A Revised History Doomed to Repeat Itself

The recent violent deaths of Ahmaud Arbery, Breonna Taylor, George Floyd, and other Black Americans have compelled many to use their influence to work toward substantive social change. Though I don’t doubt the sincerity of my many friends and colleagues throughout the industry to do the right thing, I wonder if this newfound desire to stand up against racism will truly last.

Recently VF Corporation president Steve Rendle says that at his company, which now owns The North Face, “Racism is not welcome…it never has been and it never will be.” I know from personal experience that statement, at least as far as TNF is concerned, isn’t true. Racism is not limited to acts of physical violence or the segregation of lunch counters and drinking fountains. Racism can also include the failure of a company or an entire industry to create a professional environment in which everyone is welcome and encouraged to participate.

A few days ago, Timberland, another VF Company, re-released an ad from 1993 that affirms its intention to “Give Racism The Boot.” The message shared on social media is an effort to illustrate the shoe brand’s long legacy of social justice. But those of us paying attention at the time may recall that this ad was met with more than a little skepticism. Senior management had freely admitted that it was a naked attempt to reluctantly court an emerging “urban” market of young consumers.

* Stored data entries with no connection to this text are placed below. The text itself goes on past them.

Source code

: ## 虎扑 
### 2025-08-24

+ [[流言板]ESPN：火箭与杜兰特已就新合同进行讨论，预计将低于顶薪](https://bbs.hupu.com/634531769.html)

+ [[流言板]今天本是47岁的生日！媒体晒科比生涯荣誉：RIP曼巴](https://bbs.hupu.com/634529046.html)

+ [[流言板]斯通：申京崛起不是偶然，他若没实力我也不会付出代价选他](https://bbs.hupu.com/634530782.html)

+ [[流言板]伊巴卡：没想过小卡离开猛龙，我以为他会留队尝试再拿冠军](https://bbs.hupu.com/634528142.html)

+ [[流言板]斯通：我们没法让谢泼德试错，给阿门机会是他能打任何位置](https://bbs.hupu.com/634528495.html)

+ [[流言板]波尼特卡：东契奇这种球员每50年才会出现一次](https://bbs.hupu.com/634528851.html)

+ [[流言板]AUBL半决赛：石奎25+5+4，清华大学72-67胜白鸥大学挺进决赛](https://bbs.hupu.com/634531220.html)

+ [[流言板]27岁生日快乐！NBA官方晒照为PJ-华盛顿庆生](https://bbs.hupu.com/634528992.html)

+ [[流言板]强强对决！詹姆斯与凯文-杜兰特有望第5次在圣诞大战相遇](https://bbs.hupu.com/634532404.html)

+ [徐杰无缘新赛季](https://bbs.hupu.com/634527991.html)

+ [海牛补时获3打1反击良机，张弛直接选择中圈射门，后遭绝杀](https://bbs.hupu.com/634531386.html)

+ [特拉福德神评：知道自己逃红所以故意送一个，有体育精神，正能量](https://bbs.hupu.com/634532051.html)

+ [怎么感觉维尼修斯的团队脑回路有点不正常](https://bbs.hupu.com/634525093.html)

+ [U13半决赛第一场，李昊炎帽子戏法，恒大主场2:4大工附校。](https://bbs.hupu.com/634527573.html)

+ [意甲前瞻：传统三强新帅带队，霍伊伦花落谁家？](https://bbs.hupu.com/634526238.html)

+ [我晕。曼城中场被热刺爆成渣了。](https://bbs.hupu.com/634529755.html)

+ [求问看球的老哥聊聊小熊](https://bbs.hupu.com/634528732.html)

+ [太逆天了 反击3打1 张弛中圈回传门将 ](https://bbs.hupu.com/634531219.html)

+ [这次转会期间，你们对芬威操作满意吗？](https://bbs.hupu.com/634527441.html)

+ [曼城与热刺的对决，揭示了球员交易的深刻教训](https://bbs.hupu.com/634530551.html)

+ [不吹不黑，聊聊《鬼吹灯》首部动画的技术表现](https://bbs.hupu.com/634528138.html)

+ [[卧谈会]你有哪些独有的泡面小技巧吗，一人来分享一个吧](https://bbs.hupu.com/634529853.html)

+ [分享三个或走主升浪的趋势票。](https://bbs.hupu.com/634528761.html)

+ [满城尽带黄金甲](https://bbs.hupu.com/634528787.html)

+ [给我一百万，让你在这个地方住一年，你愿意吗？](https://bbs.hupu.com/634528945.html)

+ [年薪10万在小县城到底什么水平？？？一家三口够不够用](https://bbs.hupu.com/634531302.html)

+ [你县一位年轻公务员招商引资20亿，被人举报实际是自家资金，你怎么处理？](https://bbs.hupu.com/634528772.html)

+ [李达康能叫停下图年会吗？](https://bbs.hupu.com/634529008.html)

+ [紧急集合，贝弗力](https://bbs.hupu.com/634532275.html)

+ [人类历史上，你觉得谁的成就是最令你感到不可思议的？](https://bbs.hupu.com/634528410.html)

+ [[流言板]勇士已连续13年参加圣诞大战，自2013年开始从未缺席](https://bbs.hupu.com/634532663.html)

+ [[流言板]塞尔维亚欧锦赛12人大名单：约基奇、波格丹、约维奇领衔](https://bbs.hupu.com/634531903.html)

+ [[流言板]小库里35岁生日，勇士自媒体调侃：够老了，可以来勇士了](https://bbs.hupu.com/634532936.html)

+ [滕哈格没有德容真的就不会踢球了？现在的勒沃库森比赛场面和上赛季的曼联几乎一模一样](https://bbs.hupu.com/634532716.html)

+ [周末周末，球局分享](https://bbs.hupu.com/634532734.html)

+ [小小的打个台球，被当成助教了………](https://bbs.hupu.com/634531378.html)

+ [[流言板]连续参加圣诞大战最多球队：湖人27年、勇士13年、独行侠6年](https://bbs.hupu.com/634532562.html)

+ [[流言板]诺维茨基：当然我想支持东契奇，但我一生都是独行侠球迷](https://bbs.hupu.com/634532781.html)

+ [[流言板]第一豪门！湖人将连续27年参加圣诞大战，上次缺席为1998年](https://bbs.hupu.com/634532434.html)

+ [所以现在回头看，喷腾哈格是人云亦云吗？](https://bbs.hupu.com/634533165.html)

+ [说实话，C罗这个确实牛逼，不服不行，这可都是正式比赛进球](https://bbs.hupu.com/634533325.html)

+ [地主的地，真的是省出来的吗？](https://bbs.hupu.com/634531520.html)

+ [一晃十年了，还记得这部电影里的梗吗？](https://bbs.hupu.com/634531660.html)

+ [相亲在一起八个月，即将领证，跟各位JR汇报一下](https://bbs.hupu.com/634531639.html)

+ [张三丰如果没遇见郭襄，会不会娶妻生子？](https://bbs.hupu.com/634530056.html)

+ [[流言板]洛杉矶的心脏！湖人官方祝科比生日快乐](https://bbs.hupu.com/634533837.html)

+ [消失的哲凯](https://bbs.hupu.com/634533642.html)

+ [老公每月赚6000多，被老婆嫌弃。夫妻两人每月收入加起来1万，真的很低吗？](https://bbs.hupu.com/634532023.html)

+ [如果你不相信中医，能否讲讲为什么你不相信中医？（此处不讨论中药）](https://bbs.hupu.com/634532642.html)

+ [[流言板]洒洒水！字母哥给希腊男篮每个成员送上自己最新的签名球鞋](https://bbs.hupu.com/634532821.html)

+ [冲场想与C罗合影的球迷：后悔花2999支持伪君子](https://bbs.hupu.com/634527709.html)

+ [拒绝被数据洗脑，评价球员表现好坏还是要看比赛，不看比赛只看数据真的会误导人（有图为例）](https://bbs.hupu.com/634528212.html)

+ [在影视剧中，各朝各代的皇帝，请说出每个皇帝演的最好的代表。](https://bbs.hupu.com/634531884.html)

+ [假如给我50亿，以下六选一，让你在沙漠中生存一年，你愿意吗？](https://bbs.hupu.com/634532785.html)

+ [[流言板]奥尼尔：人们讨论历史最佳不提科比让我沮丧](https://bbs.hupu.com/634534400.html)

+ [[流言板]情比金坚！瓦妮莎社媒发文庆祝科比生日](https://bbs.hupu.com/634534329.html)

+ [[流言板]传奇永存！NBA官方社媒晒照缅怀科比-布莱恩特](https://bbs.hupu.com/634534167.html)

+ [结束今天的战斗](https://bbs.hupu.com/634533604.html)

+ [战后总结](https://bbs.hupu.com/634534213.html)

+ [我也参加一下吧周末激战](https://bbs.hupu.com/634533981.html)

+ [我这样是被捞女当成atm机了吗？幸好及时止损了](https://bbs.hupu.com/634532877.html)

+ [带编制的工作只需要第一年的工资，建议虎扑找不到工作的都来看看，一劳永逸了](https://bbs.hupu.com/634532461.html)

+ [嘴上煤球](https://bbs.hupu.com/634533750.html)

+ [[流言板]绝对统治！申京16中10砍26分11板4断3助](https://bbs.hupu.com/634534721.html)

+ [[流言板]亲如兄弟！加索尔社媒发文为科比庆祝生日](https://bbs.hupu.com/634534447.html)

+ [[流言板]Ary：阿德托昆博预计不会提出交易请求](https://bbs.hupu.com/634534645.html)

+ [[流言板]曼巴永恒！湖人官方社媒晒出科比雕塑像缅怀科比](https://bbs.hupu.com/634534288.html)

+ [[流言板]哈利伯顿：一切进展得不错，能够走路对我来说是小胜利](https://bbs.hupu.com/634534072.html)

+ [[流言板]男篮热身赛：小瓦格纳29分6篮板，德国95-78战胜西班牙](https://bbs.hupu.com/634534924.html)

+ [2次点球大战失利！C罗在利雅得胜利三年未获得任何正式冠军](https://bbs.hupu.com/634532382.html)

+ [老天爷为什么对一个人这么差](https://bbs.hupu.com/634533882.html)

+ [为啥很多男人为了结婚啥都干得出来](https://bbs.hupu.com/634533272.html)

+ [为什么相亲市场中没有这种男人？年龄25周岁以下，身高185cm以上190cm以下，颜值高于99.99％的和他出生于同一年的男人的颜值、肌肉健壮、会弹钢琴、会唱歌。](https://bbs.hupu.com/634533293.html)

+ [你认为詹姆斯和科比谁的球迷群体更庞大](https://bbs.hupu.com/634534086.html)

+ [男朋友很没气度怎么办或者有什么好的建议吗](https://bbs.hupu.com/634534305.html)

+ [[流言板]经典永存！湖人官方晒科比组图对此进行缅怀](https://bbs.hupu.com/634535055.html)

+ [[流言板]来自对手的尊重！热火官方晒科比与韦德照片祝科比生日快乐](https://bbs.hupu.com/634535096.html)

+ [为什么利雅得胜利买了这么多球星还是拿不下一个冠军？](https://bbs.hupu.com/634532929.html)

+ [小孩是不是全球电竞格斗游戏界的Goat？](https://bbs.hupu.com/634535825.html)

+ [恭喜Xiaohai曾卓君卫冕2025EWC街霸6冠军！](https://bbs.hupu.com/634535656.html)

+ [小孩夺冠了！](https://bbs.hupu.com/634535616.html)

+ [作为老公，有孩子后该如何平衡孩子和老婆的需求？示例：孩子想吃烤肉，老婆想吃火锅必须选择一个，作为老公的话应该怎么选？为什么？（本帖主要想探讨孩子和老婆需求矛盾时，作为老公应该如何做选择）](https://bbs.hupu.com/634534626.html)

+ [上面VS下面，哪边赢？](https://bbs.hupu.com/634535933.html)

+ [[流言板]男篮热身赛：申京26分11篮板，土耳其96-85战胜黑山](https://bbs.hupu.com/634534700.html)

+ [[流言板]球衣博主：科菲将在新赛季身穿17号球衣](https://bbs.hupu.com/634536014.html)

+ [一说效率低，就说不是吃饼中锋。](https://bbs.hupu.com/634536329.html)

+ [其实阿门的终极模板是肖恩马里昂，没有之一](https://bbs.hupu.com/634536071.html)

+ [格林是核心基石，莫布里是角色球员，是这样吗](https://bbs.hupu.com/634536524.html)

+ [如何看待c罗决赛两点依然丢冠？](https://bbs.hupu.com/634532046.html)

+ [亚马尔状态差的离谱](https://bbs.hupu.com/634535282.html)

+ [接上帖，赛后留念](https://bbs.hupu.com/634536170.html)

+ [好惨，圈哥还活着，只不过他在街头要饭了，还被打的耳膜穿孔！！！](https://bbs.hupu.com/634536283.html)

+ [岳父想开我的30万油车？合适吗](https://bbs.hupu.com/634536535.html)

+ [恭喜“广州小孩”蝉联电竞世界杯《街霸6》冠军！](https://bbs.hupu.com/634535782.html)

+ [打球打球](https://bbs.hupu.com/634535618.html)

“If you hear that hip-hop kids are wearing Timberland boots and women are wearing Timberland boots with sun dresses at a Donna Karan fashion show, that’s coin in current dollars. But how in the world is that sustainable?” said Jeffrey Swartz, then Timberland’s executive vice president and grandson of the company’s founder, as quoted in the New York Times.

“Mr. Swartz flatly denied any plan to dissociate his company’s name from young, black and Hispanic consumers in America’s inner cities for the sake of the company’s image,” wrote Times reporter Michel Marriott. “In fact, he said he was pleased that a new market had sprung on its own. ‘Their money spends good,’ he says. But he also stressed his position that public taste is fickle and that he was not going to ‘build his business on smoke.’”

This very cynical view of America’s youth culture of 1990s, which was heavily influenced by the rise of hip hop, was common among many outdoor-facing brands. Despite a growing affection among people of color for down, fleece, Gore-Tex and other technical fabrics, the outdoor industry wanted nothing to do with them, except to take their money.

“The youth market came after us,” said Jason Russell, then the director of marketing for Carhartt, to the Times. “’Fine, they like to wear what we make. But we will never go after that market aggressively.’ To do that, Mr. Russell added, ‘we would be walking away from our roots.’”

I’ve been in this business long enough now to see a bit of our history repeating itself. How much of our current interest in diversity, equity, and inclusion is a response to the existential threat of losing a share of a growing market largely comprised of Black and Brown people? Are we truly prepared to deny the white-male-dominated roots for our past to embrace a new demographic of consumers that include the plus sized, the disabled, the indigenous, those who don’t speak English, members of the LGBTQ+ community, and other marginalized people?

If we’re serious about addressing issues of DEI, we must do more than just declare that Black Lives Matter. We have to deliberately and explicitly create opportunities for people from all walks of life to not only succeed in the outdoor industry but to thrive. Each of us must be prepared to make room in the first-class cabin and in the C suites. We might even have to give up our seats. The ride in coach is just as good, as long as we all get to where we’re going together. Otherwise, any efforts to move forward may as well be built on smoke.